Çalışmada Türkiye ve Yunanistan’ın Doğu Akdeniz kıyılarında yer alan 464 tarihi alanın risk durumu incelendi. Makalede sular altında kalma riski çok yüksekten çok düşüğe beş seviyede değerlendiriliyor. Buna göre küresel iklim değişikliği nedeniyle deniz seviyesinde beklenen yükselme, Türkiye’nin ve Yunanistan’ın sahil şeritlerinde yer alan 150’ye yakın arkeolojik alanı ve tarihi yapıyı tehdit ediyor. 34 alanın “çok yüksek”, 21 alanın “yüksek”, 25 alanın ise “orta” seviye risk altında olduğu tespit edildi.
Deniz suyu seviyelerindeki yükselmenin üç metreyi bulduğu ve “orta” seviye risk altındaki alanları da etkilediği bir senaryoda, Aydın’da Efes Limanı, Efes Antik Kenti, Milet Antik Kenti, Güvercinada Kalesi; İzmir’de Klazomenai Örenyeri; Antalya’da ise Olimpos ve Patara antik kentleri gibi önemli tarihi alanların kısmen veya tamamen sular altında kalabileceği hesaplanıyor. 317 alanın ise en olumsuz senaryoda öngörülen beş metrelik yükselmede dahi tehlikede değil.
Yunanistan’da ise Sissi, Pavlopetri ve Lokris antik kentlerinin de “çok yüksek” risk altında olduğu görülüyor. Yunanistan’da bu üç alana ek olarak 20 orta ve küçük ölçekli tarihi alan da “çok yüksek” risk altında bulunuyor.
‘Kazı çalışmalarında su seviyesi dikkate alınmalı’
Çalışmada kullanılan şu ifadeler dikkat çekici: “Her yıl milyonlarca insan tarafından ziyaret edilen bu alanlar, tarihsel farkındalığı artırmaya da büyük katkı sunuyor. Ne yazık ki iklim değişikliği nedeniyle deniz seviyelerinde beklenen yükselme, özellikle kıyı şeridinde yer alan tarihi alanları tehdit ediyor. Arkeolojik kazı ve koruma çalışmaları tüm dünyada yoğun bir şekilde devam ediyor.
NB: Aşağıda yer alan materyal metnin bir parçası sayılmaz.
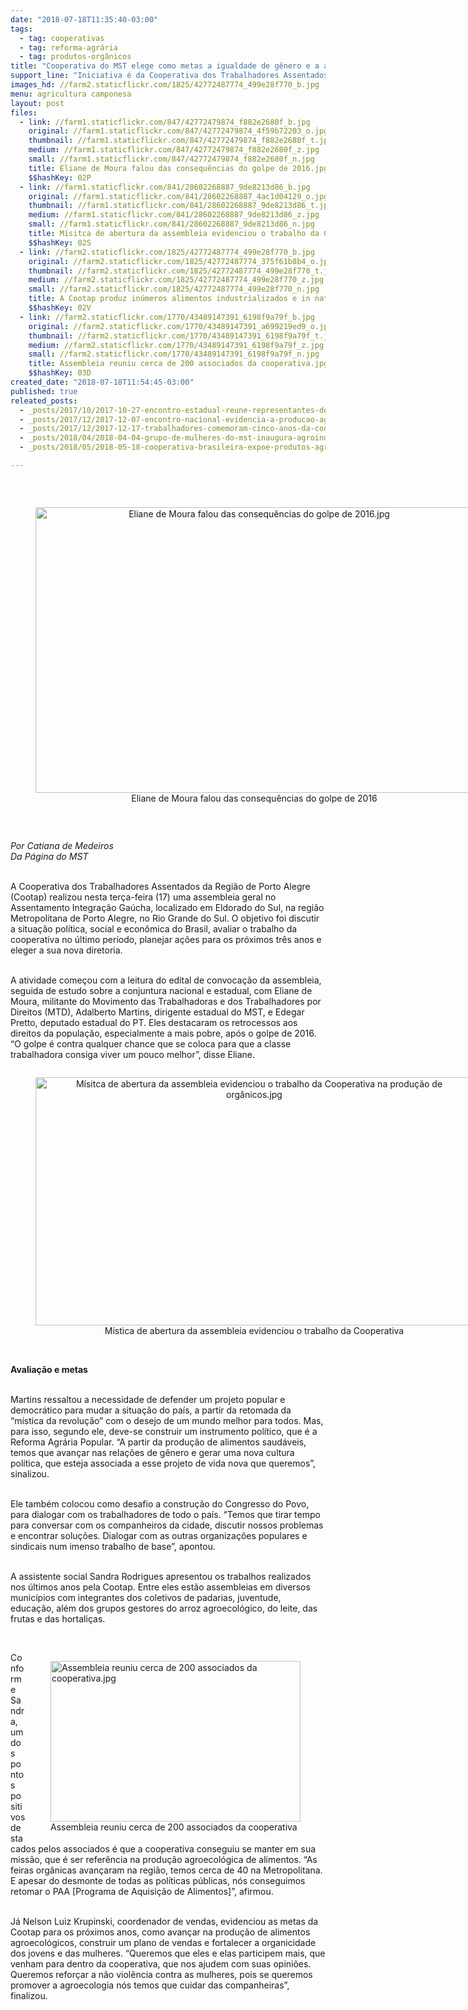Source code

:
 ```yaml
---
date: "2018-07-18T11:35:40-03:00"
tags:
  - tag: cooperativas
  - tag: reforma-agrária
  - tag: produtos-orgânicos
title: "Cooperativa do MST elege como metas a igualdade de gênero e a ampliação da produção orgânica\n"
support_line: "Iniciativa é da Cooperativa dos Trabalhadores Assentados da Região de Porto Alegre (Cootap)\n"
images_hd: //farm2.staticflickr.com/1825/42772487774_499e28f770_b.jpg
menu: agricultura camponesa
layout: post
files:
  - link: //farm1.staticflickr.com/847/42772479874_f882e2680f_b.jpg
    original: //farm1.staticflickr.com/847/42772479874_4f59b72203_o.jpg
    thumbnail: //farm1.staticflickr.com/847/42772479874_f882e2680f_t.jpg
    medium: //farm1.staticflickr.com/847/42772479874_f882e2680f_z.jpg
    small: //farm1.staticflickr.com/847/42772479874_f882e2680f_n.jpg
    title: Eliane de Moura falou das consequências do golpe de 2016.jpg
    $$hashKey: 02P
  - link: //farm1.staticflickr.com/841/28602268887_9de8213d86_b.jpg
    original: //farm1.staticflickr.com/841/28602268887_4ac1d04129_o.jpg
    thumbnail: //farm1.staticflickr.com/841/28602268887_9de8213d86_t.jpg
    medium: //farm1.staticflickr.com/841/28602268887_9de8213d86_z.jpg
    small: //farm1.staticflickr.com/841/28602268887_9de8213d86_n.jpg
    title: Mísitca de abertura da assembleia evidenciou o trabalho da Cooperativa na produção de orgânicos.jpg
    $$hashKey: 02S
  - link: //farm2.staticflickr.com/1825/42772487774_499e28f770_b.jpg
    original: //farm2.staticflickr.com/1825/42772487774_375f61b8b4_o.jpg
    thumbnail: //farm2.staticflickr.com/1825/42772487774_499e28f770_t.jpg
    medium: //farm2.staticflickr.com/1825/42772487774_499e28f770_z.jpg
    small: //farm2.staticflickr.com/1825/42772487774_499e28f770_n.jpg
    title: A Cootap produz inúmeros alimentos industrializados e in natura (1).jpg
    $$hashKey: 02V
  - link: //farm2.staticflickr.com/1770/43489147391_6198f9a79f_b.jpg
    original: //farm2.staticflickr.com/1770/43489147391_a699219ed9_o.jpg
    thumbnail: //farm2.staticflickr.com/1770/43489147391_6198f9a79f_t.jpg
    medium: //farm2.staticflickr.com/1770/43489147391_6198f9a79f_z.jpg
    small: //farm2.staticflickr.com/1770/43489147391_6198f9a79f_n.jpg
    title: Assembleia reuniu cerca de 200 associados da cooperativa.jpg
    $$hashKey: 03D
created_date: "2018-07-18T11:54:45-03:00"
published: true
releated_posts:
  - _posts/2017/10/2017-10-27-encontro-estadual-reune-representantes-de-23-cooperativas-do-mst-no-rs.md
  - _posts/2017/12/2017-12-07-encontro-nacional-evidencia-a-producao-agroecologica-e-reune-experiencias-de-125-cooperativas-do-mst.md
  - _posts/2017/12/2017-12-17-trabalhadores-comemoram-cinco-anos-da-coopterra-no-espirito-santo.md
  - _posts/2018/04/2018-04-04-grupo-de-mulheres-do-mst-inaugura-agroindustria-no-espirito-santo.md
  - _posts/2018/05/2018-05-18-cooperativa-brasileira-expoe-produtos-agroecologicos-em-feira-na-china.md

---
```

<p>&nbsp;</p>

<div style="text-align:center">
<figure class="image" style="display:inline-block"><img alt="Eliane de Moura falou das consequências do golpe de 2016.jpg" height="457" src="//farm1.staticflickr.com/847/42772479874_f882e2680f_b.jpg" width="700" />
<figcaption>Eliane de Moura falou das consequências do golpe de 2016</figcaption>
</figure>
</div>

<p>&nbsp;</p>

<p><em>Por Catiana de Medeiros<br />
Da P&aacute;gina do MST</em></p>

<p><br />
A Cooperativa dos Trabalhadores Assentados da Regi&atilde;o de Porto Alegre (Cootap) realizou nesta ter&ccedil;a-feira (17) uma assembleia geral no Assentamento Integra&ccedil;&atilde;o Ga&uacute;cha, localizado em Eldorado do Sul, na regi&atilde;o Metropolitana de Porto Alegre, no Rio Grande do Sul. O objetivo foi discutir a situa&ccedil;&atilde;o pol&iacute;tica, social e econ&ocirc;mica do Brasil, avaliar o trabalho da cooperativa no &uacute;ltimo per&iacute;odo, planejar a&ccedil;&otilde;es para os pr&oacute;ximos tr&ecirc;s anos e eleger a sua nova diretoria.</p>

<p><br />
A atividade come&ccedil;ou com a leitura do edital de convoca&ccedil;&atilde;o da assembleia, seguida de estudo sobre a conjuntura nacional e estadual, com Eliane de Moura, militante do Movimento das Trabalhadoras e dos Trabalhadores por Direitos (MTD), Adalberto Martins, dirigente estadual do MST, e Edegar Pretto, deputado estadual do PT. Eles destacaram os retrocessos aos direitos da popula&ccedil;&atilde;o, especialmente a mais pobre, ap&oacute;s o golpe de 2016. &ldquo;O golpe &eacute; contra qualquer chance que se coloca para que a classe trabalhadora consiga viver um pouco melhor&rdquo;, disse Eliane.</p>

<div style="text-align:center">
<figure class="image" style="display:inline-block"><img alt="Mísitca de abertura da assembleia evidenciou o trabalho da Cooperativa na produção de orgânicos.jpg" height="397" src="//farm1.staticflickr.com/841/28602268887_9de8213d86_b.jpg" width="700" />
<figcaption>Mística de abertura da assembleia evidenciou o trabalho da Cooperativa</figcaption>
</figure>
</div>

<p><br />
<strong>Avalia&ccedil;&atilde;o e metas</strong></p>

<p><br />
Martins ressaltou a necessidade de defender um projeto popular e democr&aacute;tico para mudar a situa&ccedil;&atilde;o do pa&iacute;s, a partir da retomada da &ldquo;m&iacute;stica da revolu&ccedil;&atilde;o&rdquo; com o desejo de um mundo melhor para todos. Mas, para isso, segundo ele, deve-se construir um instrumento pol&iacute;tico, que &eacute; a Reforma Agr&aacute;ria Popular. &ldquo;A partir da produ&ccedil;&atilde;o de alimentos saud&aacute;veis, temos que avan&ccedil;ar nas rela&ccedil;&otilde;es de g&ecirc;nero e gerar uma nova cultura pol&iacute;tica, que esteja associada a esse projeto de vida nova que queremos&rdquo;, sinalizou.&nbsp;</p>

<p><br />
Ele tamb&eacute;m colocou como desafio a constru&ccedil;&atilde;o do Congresso do Povo, para dialogar com os trabalhadores de todo o pa&iacute;s. &ldquo;Temos que tirar tempo para conversar com os companheiros da cidade, discutir nossos problemas e encontrar solu&ccedil;&otilde;es. Dialogar com as outras organiza&ccedil;&otilde;es populares e sindicais num imenso trabalho de base&rdquo;, apontou.</p>

<p><br />
A assistente social Sandra Rodrigues apresentou os trabalhos realizados nos &uacute;ltimos anos pela Cootap. Entre eles est&atilde;o assembleias em diversos munic&iacute;pios com integrantes dos coletivos de padarias, juventude, educa&ccedil;&atilde;o, al&eacute;m dos grupos gestores do arroz agroecol&oacute;gico, do leite, das frutas e das hortali&ccedil;as.</p>

<p>&nbsp;</p>

<figure class="image" style="float:right"><img alt="Assembleia reuniu cerca de 200 associados da cooperativa.jpg" height="257" src="//farm2.staticflickr.com/1770/43489147391_6198f9a79f_b.jpg" width="400" />
<figcaption>Assembleia reuniu cerca de 200 associados da cooperativa&nbsp;</figcaption>
</figure>

<p>Conforme Sandra, um dos pontos positivos destacados pelos associados &eacute; que a cooperativa conseguiu se manter em sua miss&atilde;o, que &eacute; ser refer&ecirc;ncia na produ&ccedil;&atilde;o agroecol&oacute;gica de alimentos. &ldquo;As feiras org&acirc;nicas avan&ccedil;aram na regi&atilde;o, temos cerca de 40 na Metropolitana. E apesar do desmonte de todas as pol&iacute;ticas p&uacute;blicas, n&oacute;s conseguimos retomar o PAA [Programa de Aquisi&ccedil;&atilde;o de Alimentos]&rdquo;, afirmou.</p>

<p><br />
J&aacute; Nelson Luiz Krupinski, coordenador de vendas, evidenciou as metas da Cootap para os pr&oacute;ximos anos, como avan&ccedil;ar na produ&ccedil;&atilde;o de alimentos agroecol&oacute;gicos, construir um plano de vendas e fortalecer a organicidade dos jovens e das mulheres. &ldquo;Queremos que eles e elas participem mais, que venham para dentro da cooperativa, que nos ajudem com suas opini&otilde;es. Queremos refor&ccedil;ar a n&atilde;o viol&ecirc;ncia contra as mulheres, pois se queremos promover a agroecologia n&oacute;s temos que cuidar das companheiras&rdquo;, finalizou.</p>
Ancak uzun zaman alan bu çalışmalar, ciddi iş gücü ve titiz bir çalışma gerektiriyor. Bu nedenle tarihi alanlara yönelik yapılacak çalışmaların kısa, orta ve uzun vadeli dış etkenlere göre planlanması, yani iklim değişikliği nedeniyle su seviyelerinde beklenen yükselmenin de dikkate alınması, kaçınılmaz bir gereklilik olarak öne çıkıyor.”
Hep geleceğimizin tehdit altında olduğunu söylüyorduk, bugün hem geçmişimiz hem de geleceğimiz tehdit altında. Gezegenimiz bir kar topu gibi yuvarlanıyor ama mevcut iklim politikaları yerli yerinde.